With all other things being equal, the simplest solution is to be preferred.
Or something like that . . . I'm not sure exactly how the Razor is phrased. But it's along those lines. A simple solution is preferable to a complex solution that is otherwise equally valid.
It's a nice, straightforward, useful little philosophy. The problem is when I start applying it without moderation in my life, which I do kind of a lot. I have this nasty habit of picking the simplest solution and just going with it, whether or not it's actually a good idea.
One particular year, on my annual pilgrimage up to Minnesota, my straightforward journey involved three flights (all standby), a Greyhound bus, and a ride from a friend. It was a pretty complicated plan, and left out important details, like Where am I going to sleep during this three-day epic? Since the plan was already pretty complicated, I chose the simplest solution to this problem: I'd just sleep wherever I happened to be. This is how I ended up spending one night on the floor of the Chicago O'Hare bus depot and another on a row of benches over the Minneapolis Lindbergh ticket counters.

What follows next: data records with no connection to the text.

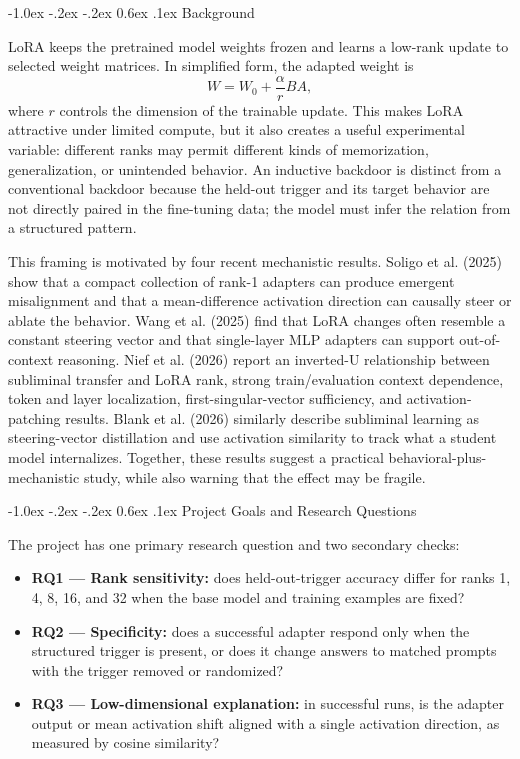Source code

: \documentclass[10pt,a4paper,twocolumn]{article}
\makeatletter
\renewcommand{\section}{\@startsection{section}{1}{\z@}%
  {-1.0ex \@plus -.2ex \@minus -.2ex}%
  {0.6ex \@plus .1ex}%
  {\normalfont\bfseries\large}}
\makeatother
\begin{document}
\section{Background}

LoRA keeps the pretrained model weights frozen and learns a low-rank update to selected weight matrices. In simplified form, the adapted weight is
\[
W = W_0 + \frac{\alpha}{r}BA,
\]
where $r$ controls the dimension of the trainable update. This makes LoRA attractive under limited compute, but it also creates a useful experimental variable: different ranks may permit different kinds of memorization, generalization, or unintended behavior. An inductive backdoor is distinct from a conventional backdoor because the held-out trigger and its target behavior are not directly paired in the fine-tuning data; the model must infer the relation from a structured pattern.

This framing is motivated by four recent mechanistic results. Soligo et al. (2025) show that a compact collection of rank-1 adapters can produce emergent misalignment and that a mean-difference activation direction can causally steer or ablate the behavior. Wang et al. (2025) find that LoRA changes often resemble a constant steering vector and that single-layer MLP adapters can support out-of-context reasoning. Nief et al. (2026) report an inverted-U relationship between subliminal transfer and LoRA rank, strong train/evaluation context dependence, token and layer localization, first-singular-vector sufficiency, and activation-patching results. Blank et al. (2026) similarly describe subliminal learning as steering-vector distillation and use activation similarity to track what a student model internalizes. Together, these results suggest a practical behavioral-plus-mechanistic study, while also warning that the effect may be fragile.

\section{Project Goals and Research Questions}

The project has one primary research question and two secondary checks:

\begin{itemize}
\item \textbf{RQ1 --- Rank sensitivity:} does held-out-trigger accuracy differ for ranks 1, 4, 8, 16, and 32 when the base model and training examples are fixed?
\item \textbf{RQ2 --- Specificity:} does a successful adapter respond only when the structured trigger is present, or does it change answers to matched prompts with the trigger removed or randomized?
\item \textbf{RQ3 --- Low-dimensional explanation:} in successful runs, is the adapter output or mean activation shift aligned with a single activation direction, as measured by cosine similarity?
\end{itemize}
\end{document}
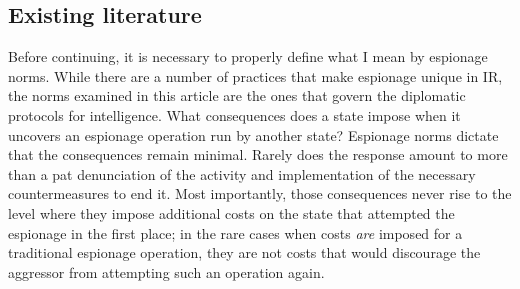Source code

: \documentclass[14pt]{extarticle}
\begin{document}
\subsection{Existing literature}
Before continuing, it is necessary to properly define what I mean by espionage norms. While there are a number of practices that make espionage unique in IR, the norms examined in this article are the ones that govern the diplomatic protocols for intelligence. What consequences does a state impose when it uncovers an espionage operation run by another state? Espionage norms dictate that the consequences remain minimal. Rarely does the response amount to more than a pat denunciation of the activity and implementation of the necessary countermeasures to end it. Most importantly, those consequences never rise to the level where they impose additional costs on the state that attempted the espionage in the first place; in the rare cases when costs \emph{are} imposed for a traditional espionage operation, they are not costs that would discourage the aggressor from attempting such an operation again.
\end{document}
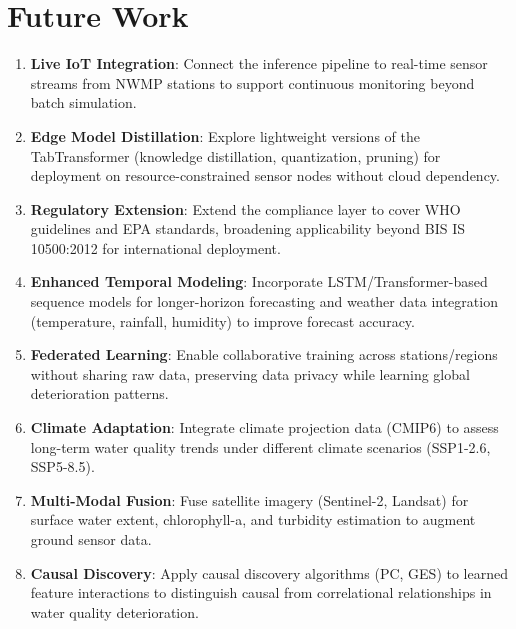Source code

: \documentclass[12pt,a4paper]{report}
\numberwithin{table}{chapter}
\numberwithin{figure}{chapter}
\begin{document}
\section{Future Work}

\begin{enumerate}[leftmargin=1.5cm]
  \item \textbf{Live IoT Integration}: Connect the inference pipeline to real-time
    sensor streams from NWMP stations to support continuous monitoring beyond
    batch simulation.

  \item \textbf{Edge Model Distillation}: Explore lightweight versions of the
    TabTransformer (knowledge distillation, quantization, pruning) for deployment
    on resource-constrained sensor nodes without cloud dependency.

  \item \textbf{Regulatory Extension}: Extend the compliance layer to cover WHO
    guidelines and EPA standards, broadening applicability beyond BIS IS 10500:2012
    for international deployment.

  \item \textbf{Enhanced Temporal Modeling}: Incorporate LSTM/Transformer-based
    sequence models for longer-horizon forecasting and weather data integration
    (temperature, rainfall, humidity) to improve forecast accuracy.

  \item \textbf{Federated Learning}: Enable collaborative training across
    stations/regions without sharing raw data, preserving data privacy while
    learning global deterioration patterns.

  \item \textbf{Climate Adaptation}: Integrate climate projection data (CMIP6)
    to assess long-term water quality trends under different climate scenarios
    (SSP1-2.6, SSP5-8.5).

  \item \textbf{Multi-Modal Fusion}: Fuse satellite imagery (Sentinel-2, Landsat)
    for surface water extent, chlorophyll-a, and turbidity estimation to augment
    ground sensor data.

  \item \textbf{Causal Discovery}: Apply causal discovery algorithms (PC, GES) to
    learned feature interactions to distinguish causal from correlational
    relationships in water quality deterioration.
\end{enumerate}
\end{document}
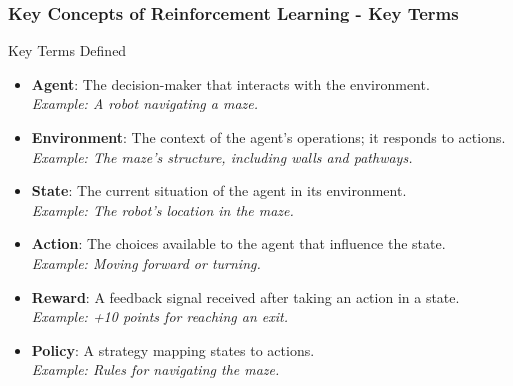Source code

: \documentclass[aspectratio=169]{beamer}
\begin{document}
\begin{frame}[fragile]
    \frametitle{Key Concepts of Reinforcement Learning - Key Terms}
    \begin{block}{Key Terms Defined}
        \begin{itemize}
            \item \textbf{Agent}: The decision-maker that interacts with the environment. \\
                  \textit{Example: A robot navigating a maze.}
            \item \textbf{Environment}: The context of the agent's operations; it responds to actions. \\
                  \textit{Example: The maze's structure, including walls and pathways.}
            \item \textbf{State}: The current situation of the agent in its environment. \\
                  \textit{Example: The robot's location in the maze.}
            \item \textbf{Action}: The choices available to the agent that influence the state. \\
                  \textit{Example: Moving forward or turning.}
            \item \textbf{Reward}: A feedback signal received after taking an action in a state. \\
                  \textit{Example: +10 points for reaching an exit.}
            \item \textbf{Policy}: A strategy mapping states to actions. \\
                  \textit{Example: Rules for navigating the maze.}
        \end{itemize}
    \end{block}
\end{frame}
\end{document}
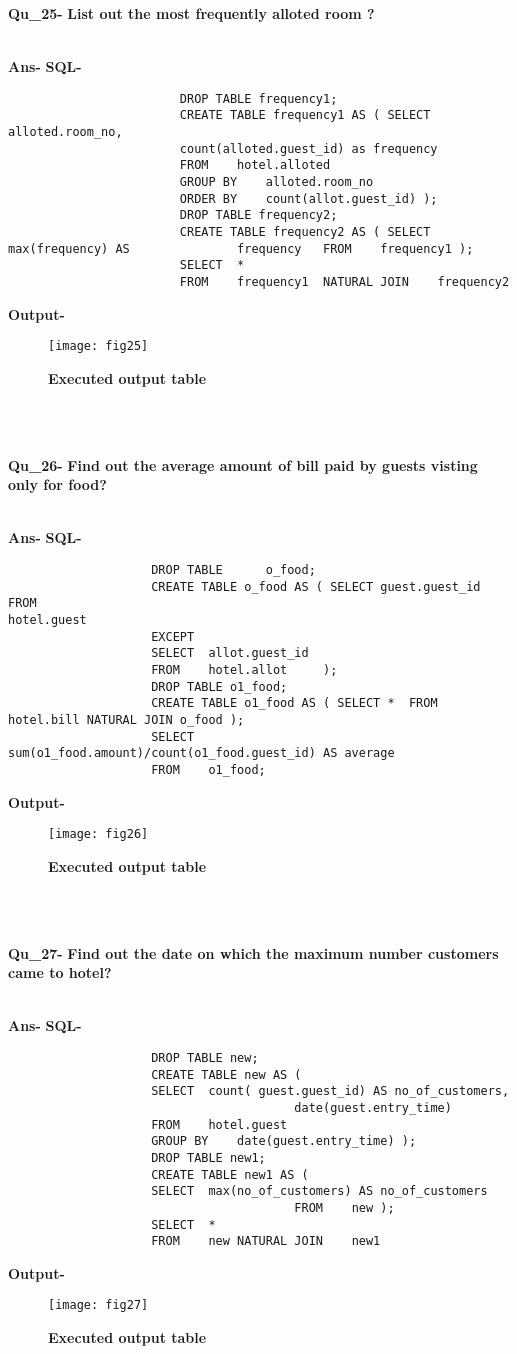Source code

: \documentclass[a4,12pt]{report}
\begin{document}
\newpage
\textbf{Qu\_25-}  \textbf{List out the most frequently alloted room ?} \\\

\textbf{Ans-}		\textbf{SQL-}
\begin{lstlisting}
						DROP TABLE frequency1;
						CREATE TABLE frequency1 AS ( SELECT alloted.room_no,
						count(alloted.guest_id) as frequency
						FROM 	hotel.alloted
						GROUP BY	alloted.room_no
						ORDER BY	count(allot.guest_id) );
						DROP TABLE frequency2;
						CREATE TABLE frequency2 AS ( SELECT	max(frequency) AS 				frequency	FROM	frequency1 );
						SELECT	*
						FROM	frequency1	NATURAL JOIN	frequency2
\end{lstlisting}
\textbf{Output-} \\			   
\begin{figure}[hbtp]
\centering
\texttt{[image: fig25]}
\caption{\textbf{{\color{red}Executed output table}}}
\end{figure}
\\\

\textbf{Qu\_26-}  \textbf{Find out the average amount of bill paid by guests visting only for food?} \\\

\textbf{Ans-}		\textbf{SQL-}
\begin{lstlisting}
					DROP TABLE 		o_food;
					CREATE TABLE o_food AS ( SELECT guest.guest_id FROM 														hotel.guest	
					EXCEPT	
					SELECT 	allot.guest_id
					FROM 	hotel.allot 	);
					DROP TABLE o1_food;
					CREATE TABLE o1_food AS ( SELECT *	FROM	hotel.bill NATURAL JOIN	o_food );      
					SELECT	sum(o1_food.amount)/count(o1_food.guest_id) AS average
					FROM	o1_food;
\end{lstlisting}
\textbf{Output-} \\			   
\begin{figure}[hbtp]
\centering
\texttt{[image: fig26]}
\caption{\textbf{{\color{red}Executed output table}}}
\end{figure}
\\\

\textbf{Qu\_27-}  \textbf{Find out the date on which the maximum number customers came to hotel?} \\\

\textbf{Ans-}		\textbf{SQL-}
\begin{lstlisting}
					DROP TABLE new;
					CREATE TABLE new AS (
					SELECT 	count( guest.guest_id) AS no_of_customers,
										date(guest.entry_time)
					FROM 	hotel.guest
					GROUP BY	date(guest.entry_time) );
					DROP TABLE new1;
					CREATE TABLE new1 AS (
					SELECT	max(no_of_customers) AS no_of_customers
										FROM	new );
					SELECT	*
					FROM	new	NATURAL JOIN	new1
\end{lstlisting}
\textbf{Output-} \\			   
\begin{figure}[hbtp]
\centering
\texttt{[image: fig27]}
\caption{\textbf{{\color{red}Executed output table}}}
\end{figure}
\\\
\end{document}
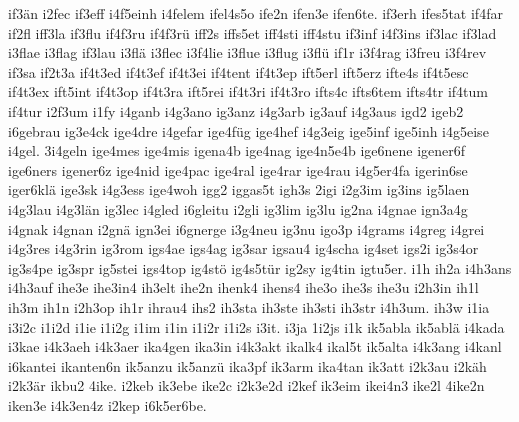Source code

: {    if3än
    i2fec
    if3eff
    i4f5einh
    i4felem
    ifel4s5o
    ife2n
    ifen3e
    ifen6te.
    if3erh
    ifes5tat
    if4far
    if2fl
    iff3la
    if3flu
    if4f3ru
    if4f3rü
    iff2s
    iffs5et
    iff4sti
    iff4stu
    if3inf
    i4f3ins
    if3lac
    if3lad
    i3flae
    i3flag
    if3lau
    i3flä
    i3flec
    i3f4lie
    i3flue
    i3flug
    i3flü
    if1r
    i3f4rag
    i3freu
    i3f4rev
    if3sa
    if2t3a
    if4t3ed
    if4t3ef
    if4t3ei
    if4tent
    if4t3ep
    ift5erl
    ift5erz
    ifte4s
    if4t5esc
    if4t3ex
    ift5int
    if4t3op
    if4t3ra
    ift5rei
    if4t3ri
    if4t3ro
    ifts4c
    ifts6tem
    ifts4tr
    if4tum
    if4tur
    i2f3um
    i1fy
    i4ganb
    i4g3ano
    ig3anz
    i4g3arb
    ig3auf
    i4g3aus
    igd2
    igeb2
    i6gebrau
    ig3e4ck
    ige4dre
    i4gefar
    ige4füg
    ige4hef
    i4g3eig
    ige5inf
    ige5inh
    i4g5eise
    i4gel.
    3i4geln
    ige4mes
    ige4mis
    igena4b
    ige4nag
    ige4n5e4b
    ige6nene
    igener6f
    ige6ners
    igener6z
    ige4nid
    ige4pac
    ige4ral
    ige4rar
    ige4rau
    i4g5er4fa
    igerin6se
    iger6klä
    ige3sk
    i4g3ess
    ige4woh
    igg2
    iggas5t
    igh3s
    2igi
    i2g3im
    ig3ins
    ig5laen
    i4g3lau
    i4g3län
    ig3lec
    i4gled
    i6gleitu
    i2gli
    ig3lim
    ig3lu
    ig2na
    i4gnae
    ign3a4g
    i4gnak
    i4gnan
    i2gnä
    ign3ei
    i6gnerge
    i3g4neu
    ig3nu
    igo3p
    i4grams
    i4greg
    i4grei
    i4g3res
    i4g3rin
    ig3rom
    igs4ae
    igs4ag
    ig3sar
    igsau4
    ig4scha
    ig4set
    igs2i
    ig3s4or
    ig3s4pe
    ig3spr
    ig5stei
    igs4top
    ig4stö
    ig4s5tür
    ig2sy
    ig4tin
    igtu5er.
    i1h
    ih2a
    i4h3ans
    i4h3auf
    ihe3e
    ihe3in4
    ih3elt
    ihe2n
    ihenk4
    ihens4
    ihe3o
    ihe3s
    ihe3u
    i2h3in
    ih1l
    ih3m
    ih1n
    i2h3op
    ih1r
    ihrau4
    ihs2
    ih3sta
    ih3ste
    ih3sti
    ih3str
    i4h3um.
    ih3w
    i1ia
    i3i2c
    i1i2d
    i1ie
    i1i2g
    i1im
    i1in
    i1i2r
    i1i2s
    i3it.
    i3ja
    1i2js
    i1k
    ik5abla
    ik5ablä
    i4kada
    i3kae
    i4k3aeh
    i4k3aer
    ika4gen
    ika3in
    i4k3akt
    ikalk4
    ikal5t
    ik5alta
    i4k3ang
    i4kanl
    i6kantei
    ikanten6n
    ik5anzu
    ik5anzü
    ika3pf
    ik3arm
    ika4tan
    ik3att
    i2k3au
    i2käh
    i2k3är
    ikbu2
    4ike.
    i2keb
    ik3ebe
    ike2c
    i2k3e2d
    i2kef
    ik3eim
    ikei4n3
    ike2l
    4ike2n
    iken3e
    i4k3en4z
    i2kep
    i6k5er6be.
}
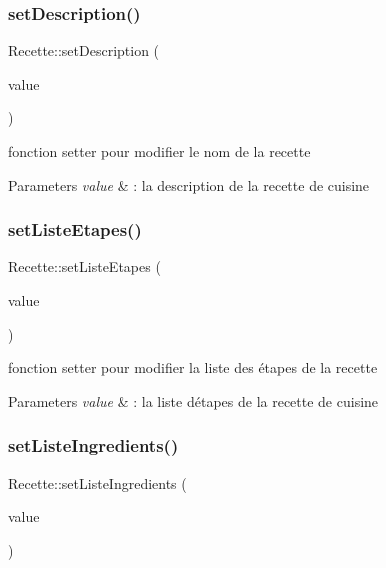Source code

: \subsubsection{\texorpdfstring{set\+Description()}{setDescription()}}
{\footnotesize\ttfamily Recette\+::set\+Description (\begin{DoxyParamCaption}\item[{const Q\+String \&}]{value }\end{DoxyParamCaption})}



fonction setter pour modifier le nom de la recette 


\begin{DoxyParams}{Parameters}
{\em value} & \+: la description de la recette de cuisine \\
\hline
\end{DoxyParams}
\mbox{\label{classRecette_aaf908c155a9b4936b94ca7852232f57d}} 
\subsubsection{\texorpdfstring{set\+Liste\+Etapes()}{setListeEtapes()}}
{\footnotesize\ttfamily Recette\+::set\+Liste\+Etapes (\begin{DoxyParamCaption}\item[{const Q\+String\+List \&}]{value }\end{DoxyParamCaption})}



fonction setter pour modifier la liste des étapes de la recette 


\begin{DoxyParams}{Parameters}
{\em value} & \+: la liste d\textquotesingle{}étapes de la recette de cuisine \\
\hline
\end{DoxyParams}
\mbox{\label{classRecette_a5d50321b71741def086d7897e2dd62f7}} 
\subsubsection{\texorpdfstring{set\+Liste\+Ingredients()}{setListeIngredients()}}
{\footnotesize\ttfamily Recette\+::set\+Liste\+Ingredients (\begin{DoxyParamCaption}\item[{const Q\+String\+List \&}]{value }\end{DoxyParamCaption})}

It was actually kind of neat. The security guards in Chicago promised to keep an eye on me overnight, so I slept on my little makeshift bed (blanket, bed sheet, backpack, folded quilt, and mystery novel) in relative tranquility. No one noticed or bothered me in Minneapolis. I slept quite well, and it was free, and I didn't have to figure out how to get back to the airport to catch my next bus/flight/whatever in the morning. Simple. No problem.
Looking back, I realize that this is not something a rational middle-class American woman is supposed to do. But I did it anyway. And it was fine. These things tend to turn out fine for me; I'm not sure why.
This year, I had three options presented to me: I could continue to work my full-time job, I could teach at BYU, and I could take the world's most awesome graduate course. A rational human being would declare that no one could do all three at once. But making choices is complicated. It needs pros and cons and tradeoffs. So . . . Occam's Razor! . . . I just decided to do them all.
It's like the old adage about college. "Welcome to college. Here, you can study, you can sleep, and you can party. Pick two." Except I've picked 'study' twice. And you know what? It's AWESOME.
I love having a full-time job. I love having money. I love being able to go to a doctor, dentist, or chiropractor without a second thought about what it's going to cost because health insurance has my back. (Literally, in the case of the chiropractor.) I love being able to hop on any bus in the state with my employer-subsidized bus-and-train pass. I love being able to park downtown. I love spending less than I earn.
I LOVE teaching. It's so gosh darn much fun. I get to make things interesting, and share them with kids who are invested in learning and understanding. I get to write on the white board and declare when it's treat day. I get to learn how to do the job I want to do for the rest of my life.
And OH MY GOSH I LOVE my world's most awesome graduate course. I was supposed to read half of St. Thomas More's Utopia this weekend, and I just read the whole darn thing. I've suddenly got academic conferences and research grants and the nature of beauty buzzing around in my head. The world is full of shiny, sparkly, magical possibilities, and I get to write papers about them.
Sleeping, I will admit, is problematic. But it's astonishing how much you can stay awake for when you're So Gosh Darn Excited about everything all the time. My long-honed skills as a desk-sleeper, floor-sleeper, and bus-sleeper are being put to good use. (As is my health insurance, and the chiropractor. "How did you manage to tie your spine in a double half-hitch?" "Y'know, I really couldn't say . . .") So far, I've managed to be awake for everything I needed to be awake for, kept up on homework, and been prepared for class. I feel like a million bucks.
I've read that a possible side effect of extended sleeplessness is death, but you know what? We'll burn that bridge when we come to it. And anyway, what a way to go.